И бесстыдно розовеют
Обнаженные дома,
А над ними неба мреет
Темно-синяя чума.
Н. Я. Мандельштам пишет: «Мы прошлись по улицам, и всюду одно и то же: два ряда домов без крыш, без окон, без дверей. В вырезы окон видны пустые комнаты, изредка обрывки обоев, полуразрушенные печки, иногда остатки сломанной мебели. Дома из знаменитого туфа, двухэтажные. Все перегородки сломаны, и сквозь эти остовы сквозит синее небо. Говорят, что после резни все колодцы были забиты трупами. <…> У О. М. создалось впечатление, будто мусульмане на рынке — это остатки тех убийц, которые с десяток лет назад разгромили город, только впрок им это не пошло: восточная нищета, чудовищные отрепья, гнойные болячки на лицах. <…> О. М. сказал, что в Шуше то же, что у нас, только здесь нагляднее, и поэтому невозможно съесть ни куска хлеба… И воды не выпьешь из этих колодцев…»[148] Возможно в этом, не только в безумии — причина того, почему он отказывался принимать пищу из рук вертухаев во Владивостоке. В рассказе Н. Я. Мандельштам наглядно видна степень сопереживания как сопричастности и сочувствия — «совместного держания времени», по выражению самого О. Мандельштама, что и является истинным, не умозрительным ощущением истории.

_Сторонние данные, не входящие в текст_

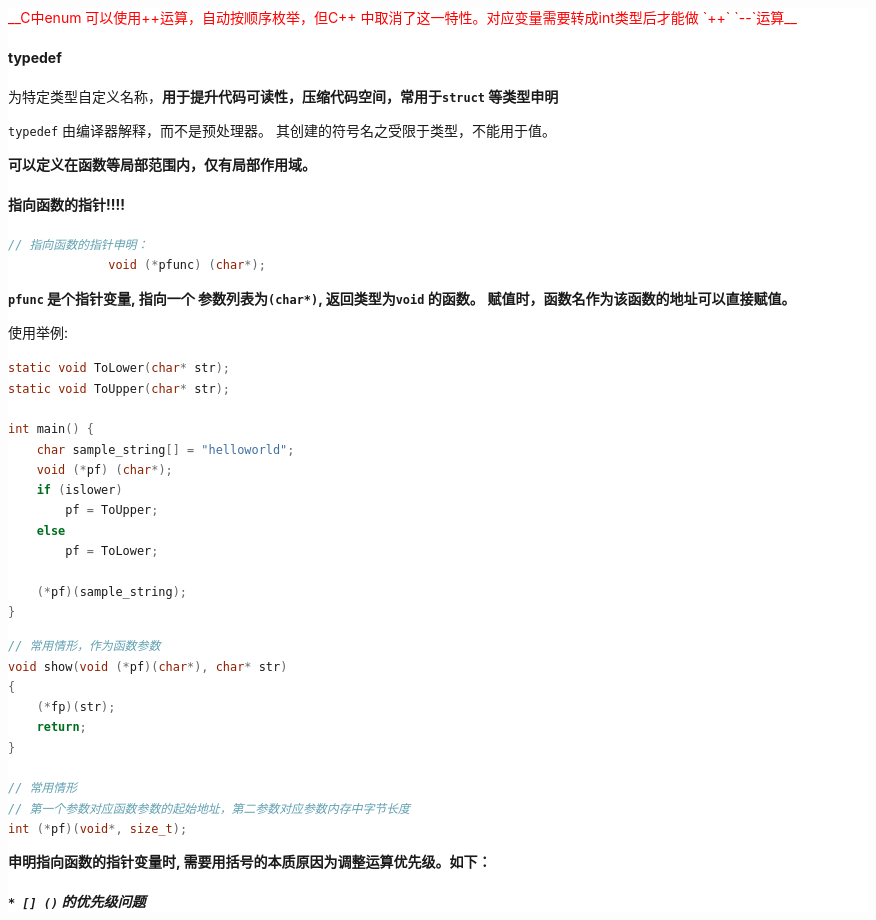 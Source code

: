 <font color = "red">
__C中enum 可以使用++运算，自动按顺序枚举，但C++ 中取消了这一特性。对应变量需要转成int类型后才能做 `++` `--`运算__
</font >

#### typedef

为特定类型自定义名称，__用于提升代码可读性，压缩代码空间，常用于`struct` 等类型申明__

`typedef` 由编译器解释，而不是预处理器。 其创建的符号名之受限于类型，不能用于值。

__可以定义在函数等局部范围内，仅有局部作用域。__

#### 指向函数的指针!!!!

```C
// 指向函数的指针申明：
              void (*pfunc) (char*);
```

__`pfunc` 是个指针变量, 指向一个 参数列表为`(char*)`, 返回类型为`void` 的函数。__
__赋值时，函数名作为该函数的地址可以直接赋值。__

使用举例:

```C
static void ToLower(char* str);
static void ToUpper(char* str);

int main() {
	char sample_string[] = "helloworld";
	void (*pf) (char*);
	if (islower)
		pf = ToUpper;
	else
		pf = ToLower;

	(*pf)(sample_string);
}
```

```C
// 常用情形，作为函数参数
void show(void (*pf)(char*), char* str)
{
	(*fp)(str);
	return;
}

// 常用情形
// 第一个参数对应函数参数的起始地址，第二参数对应参数内存中字节长度
int (*pf)(void*, size_t);

```

__申明指向函数的指针变量时, 需要用括号的本质原因为调整运算优先级。如下：__

##### `* [] ()` 的优先级问题
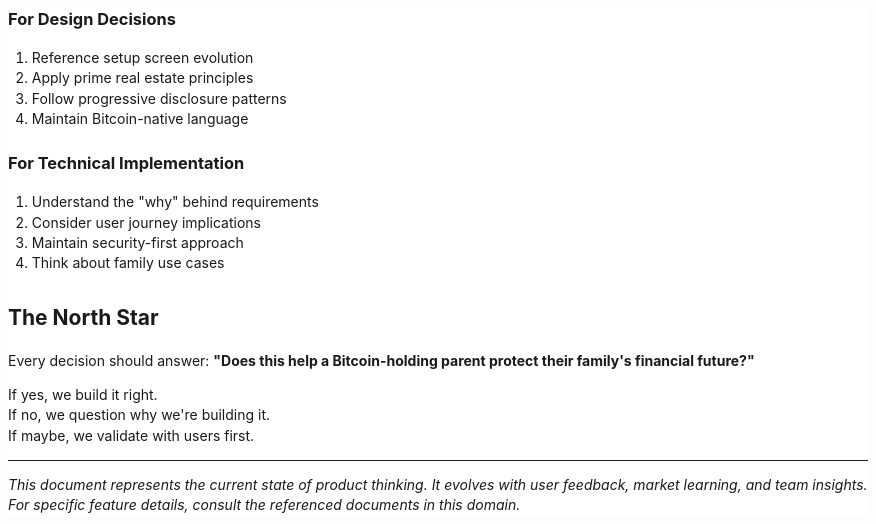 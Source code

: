 ### For Design Decisions

1. Reference setup screen evolution
2. Apply prime real estate principles
3. Follow progressive disclosure patterns
4. Maintain Bitcoin-native language

### For Technical Implementation

1. Understand the "why" behind requirements
2. Consider user journey implications
3. Maintain security-first approach
4. Think about family use cases

## The North Star

Every decision should answer: **"Does this help a Bitcoin-holding parent protect their family's financial future?"**

If yes, we build it right.  
If no, we question why we're building it.  
If maybe, we validate with users first.

---

_This document represents the current state of product thinking. It evolves with user feedback, market learning, and team insights. For specific feature details, consult the referenced documents in this domain._
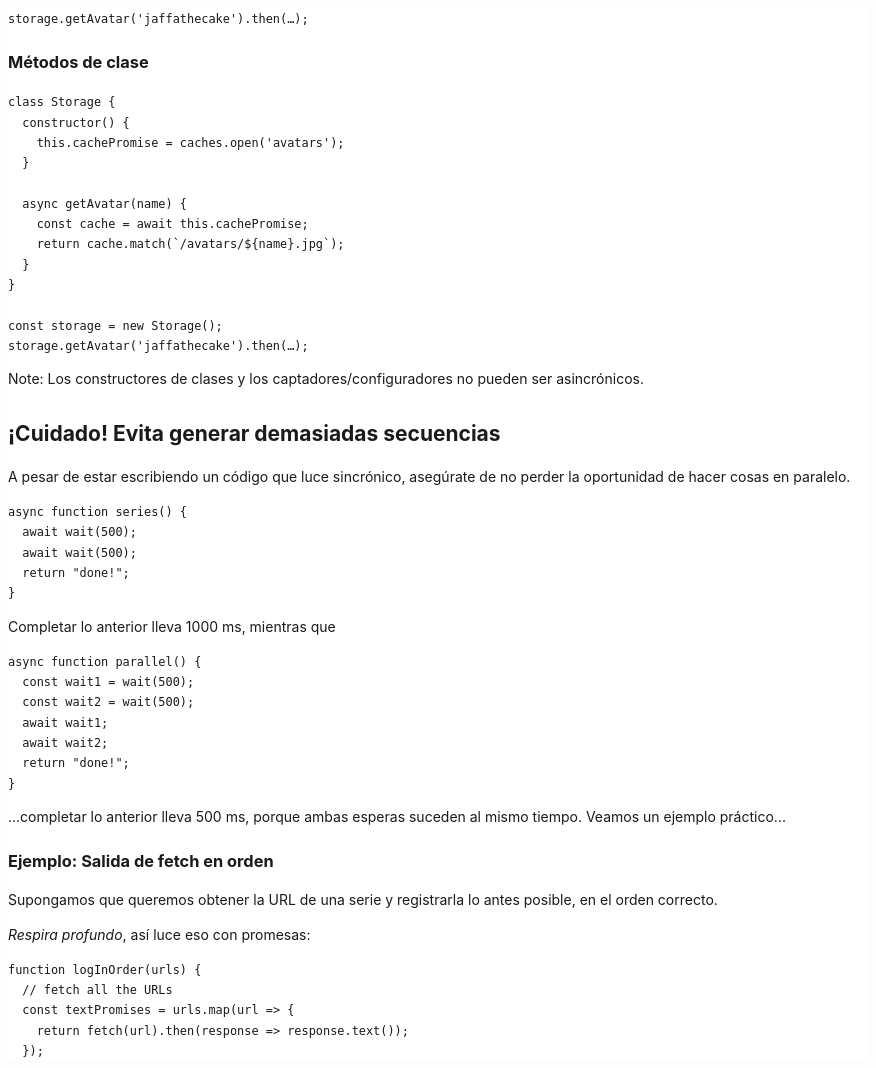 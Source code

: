     storage.getAvatar('jaffathecake').then(…);
    

### Métodos de clase

    class Storage {
      constructor() {
        this.cachePromise = caches.open('avatars');
      }
    
      async getAvatar(name) {
        const cache = await this.cachePromise;
        return cache.match(`/avatars/${name}.jpg`);
      }
    }
    
    const storage = new Storage();
    storage.getAvatar('jaffathecake').then(…);
    

Note: Los constructores de clases y los captadores/configuradores no pueden ser asincrónicos.

## ¡Cuidado! Evita generar demasiadas secuencias

A pesar de estar escribiendo un código que luce sincrónico, asegúrate de no perder la oportunidad de hacer cosas en paralelo.

    async function series() {
      await wait(500);
      await wait(500);
      return "done!";
    }
    

Completar lo anterior lleva 1000 ms, mientras que

    async function parallel() {
      const wait1 = wait(500);
      const wait2 = wait(500);
      await wait1;
      await wait2;
      return "done!";
    }
    

...completar lo anterior lleva 500 ms, porque ambas esperas suceden al mismo tiempo. Veamos un ejemplo práctico...

### Ejemplo: Salida de fetch en orden

Supongamos que queremos obtener la URL de una serie y registrarla lo antes posible, en el orden correcto.

*Respira profundo*, así luce eso con promesas:

    function logInOrder(urls) {
      // fetch all the URLs
      const textPromises = urls.map(url => {
        return fetch(url).then(response => response.text());
      });
     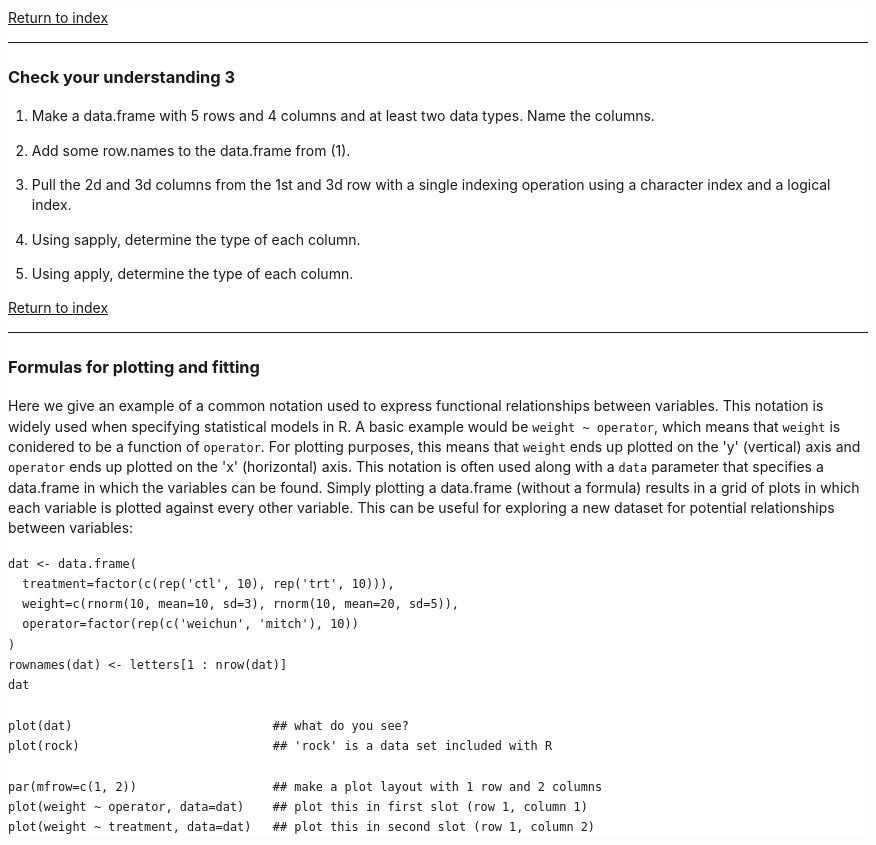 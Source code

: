 [Return to index](#index)

---

### Check your understanding 3

1) Make a data.frame with 5 rows and 4 columns and at least two 
     data types. Name the columns.

2) Add some row.names to the data.frame from (1).

3) Pull the 2d and 3d columns from the 1st and 3d row with a 
     single indexing operation using a character index and 
     a logical index.

4) Using sapply, determine the type of each column.

5) Using apply, determine the type of each column.

[Return to index](#index)

---

### Formulas for plotting and fitting

Here we give an example of a common notation used to express functional
  relationships between variables. This notation is widely used when 
  specifying statistical models in R. A basic example would be 
  `weight ~ operator`, which means that `weight` is conidered to be 
  a function of `operator`. For plotting purposes, this means that 
  `weight` ends up plotted on the 'y' (vertical) axis and `operator` 
  ends up plotted on the 'x' (horizontal) axis. This notation is often
  used along with a `data` parameter that specifies a data.frame in 
  which the variables can be found. Simply plotting a data.frame 
  (without a formula) results in a grid of plots in which each 
  variable is plotted against every other variable. This can be 
  useful for exploring a new dataset for potential relationships 
  between variables:

```
dat <- data.frame(
  treatment=factor(c(rep('ctl', 10), rep('trt', 10))),
  weight=c(rnorm(10, mean=10, sd=3), rnorm(10, mean=20, sd=5)),
  operator=factor(rep(c('weichun', 'mitch'), 10))
)
rownames(dat) <- letters[1 : nrow(dat)]
dat

plot(dat)                            ## what do you see?
plot(rock)                           ## 'rock' is a data set included with R

par(mfrow=c(1, 2))                   ## make a plot layout with 1 row and 2 columns
plot(weight ~ operator, data=dat)    ## plot this in first slot (row 1, column 1)
plot(weight ~ treatment, data=dat)   ## plot this in second slot (row 1, column 2)

```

Мотив странствия в цикле «Армения» и «Путешествии в Армению» — своего рода синтез: пространство, неразрывно связанное со временем, историей, становится своего рода формой времени, а время — формой культуры. И еще шире: сама поэзия для Мандельштама — непрекращающееся странствие, постижение мира и бытия, неутолимый голод, о котором поэт писал в «Разговоре о Данте» (СС, III, 218).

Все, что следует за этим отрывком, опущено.